The change in plans: At the start of the march at 10:18 a.m. Saturday, protesters were routed along the right side of the expressway as traffic passed in the left two lanes. This was the compromise plan that Emanuel had brokered — and it aggravated Pfleger, who wanted police to shut down all inbound lanes.

Pfleger ended up getting his wish, though. Given the number of people flooding the expressway, state police eventually ordered the full shutdown of the inbound lanes, enabling Pfleger, the Rev. Jesse Jackson and the thousands who joined them to accomplish their shutdown goal.

Rauner’s rage: The governor took to Twitter, blasting Emanuel for the full shutdown — even though state police apparently made that call, as they control the expressway. “I’m disappointed in the mayor. There was an agreement in place. I am calling on the mayor to take swift and decisive action to put an end to this kind of chaos. I will work with him in good faith and urge him to do his job so that the people of Chicago feel safe.”
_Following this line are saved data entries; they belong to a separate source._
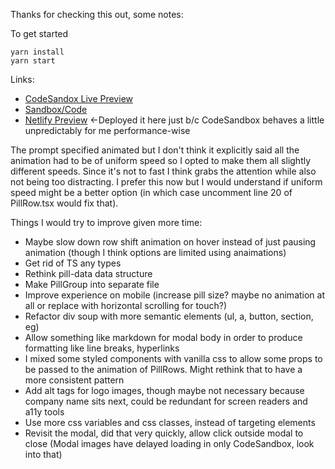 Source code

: Thanks for checking this out, some notes:

To get started

```
yarn install
yarn start
```

Links:
- [CodeSandox Live Preview](https://6n725p.csb.app/)
- [Sandbox/Code](https://codesandbox.io/p/sandbox/quizzical-mendel-6n725p)
- [Netlify Preview](https://master--harmonious-speculoos-cb9303.netlify.app/) <-Deployed it here just b/c CodeSandbox behaves a little unpredictably for me performance-wise

The prompt specified animated but I don't think it explicitly said all the animation had to be of uniform speed so I opted to make them all slightly different speeds. Since it's not to fast I think grabs the attention while also not being too distracting. I prefer this now but I would understand if uniform speed might be a better option (in which case uncomment line 20 of PillRow.tsx would fix that).

Things I would try to improve given more time:

- Maybe slow down row shift animation on hover instead of just pausing animation (though I think options are limited using anaimations)
- Get rid of TS any types
- Rethink pill-data data structure
- Make PillGroup into separate file
- Improve experience on mobile (increase pill size? maybe no animation at all or replace with horizontal scrolling for touch?)
- Refactor div soup with more semantic elements (ul, a, button, section, eg)
- Allow something like markdown for modal body in order to produce formatting like line breaks, hyperlinks
- I mixed some styled components with vanilla css to allow some props to be passed to the animation of PillRows. Might rethink that to have a more consistent pattern
- Add alt tags for logo images, though maybe not necessary because company name sits next, could be redundant for screen readers and a11y tools
- Use more css variables and css classes, instead of targeting elements
- Revisit the modal, did that very quickly, allow click outside modal to close (Modal images have delayed loading in only CodeSandbox, look into that)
Rahm’s Twitter retort:“It was a peaceful protest. Delete your account.”

MORE DAN RYAN PROTEST COVERAGE

Despite police warning, Rahm Emanuel says let Pfleger’s marchers onto Dan Ryan

Cardinal Cupich on Pfleger’s Dan Ryan shutdown: ‘I encourage them to be bold’

Father Pfleger, protesters threatened with arrest ahead of Dan Ryan protest

EDITORIAL: The logic and anger behind stopping traffic on the Dan Ryan

31 bullets: A Chicago Sun-Times campaign to end gun violence

The trumpet calls . . . 

Top GOP fundraiser Ron Gidwitz, who raised mega bucks for Donald Trump’s 2016 presidential campaign in Illinois, was just officially installed as the U.S. ambassador to Belgium.

“Today I became an official ambassador,” Gidwitz said in an email announcement Friday dispatched to Sneed.

Plus pix, natch.

The big bark . . . 

Watch for Susan Russell, who was recently sacked as executive director of Chicago Animal Care and Control, to tell her side of the story to WGN Radio’s “pet guy” Steve Dale on John Williams’ WGN 720 AM show Monday at 2:35 p.m. Russell, who took over the shelter two years ago, was abruptly fired prior to a planned trip to London.

Hello Ald. Ray Lopez?

Stay tuned.

Sneedlings . . .

I spy: Blackhawks President John McDonough spotted at Harry Caray’s in Rosemont on Thursday afternoon. . . . Saturday’s birthdays: Ringo Starr, 78; Michelle Kwan, 38; and Danielle Bejlovec, priceless. . . . Sunday’s birthdays: Sophia Bush, 36; Jaden Smith, 20; and Milo Ventimiglia, 41.